Your task: The lines to copy are those in the listing that hold the word "https".

Given records:
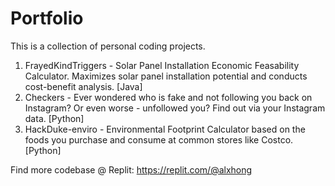 # Portfolio

This is a collection of personal coding projects.
1. FrayedKindTriggers - Solar Panel Installation Economic Feasability Calculator. Maximizes solar panel installation potential and conducts cost-benefit analysis. [Java]
2. Checkers - Ever wondered who is fake and not following you back on Instagram? Or even worse - unfollowed you? Find out via your Instagram data. [Python]
3. HackDuke-enviro - Environmental Footprint Calculator based on the foods you purchase and consume at common stores like Costco. [Python]

Find more codebase @ Replit: https://replit.com/@alxhong
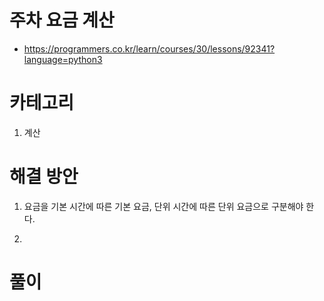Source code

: # 주차 요금 계산

- https://programmers.co.kr/learn/courses/30/lessons/92341?language=python3

# 카테고리

1. 계산

# 해결 방안

1. 요금을 기본 시간에 따른 기본 요금, 단위 시간에 따른 단위 요금으로 구분해야 한다.

2. 

# 풀이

Written response:
Find more codebase @ Replit: https://replit.com/@alxhong
- https://programmers.co.kr/learn/courses/30/lessons/92341?language=python3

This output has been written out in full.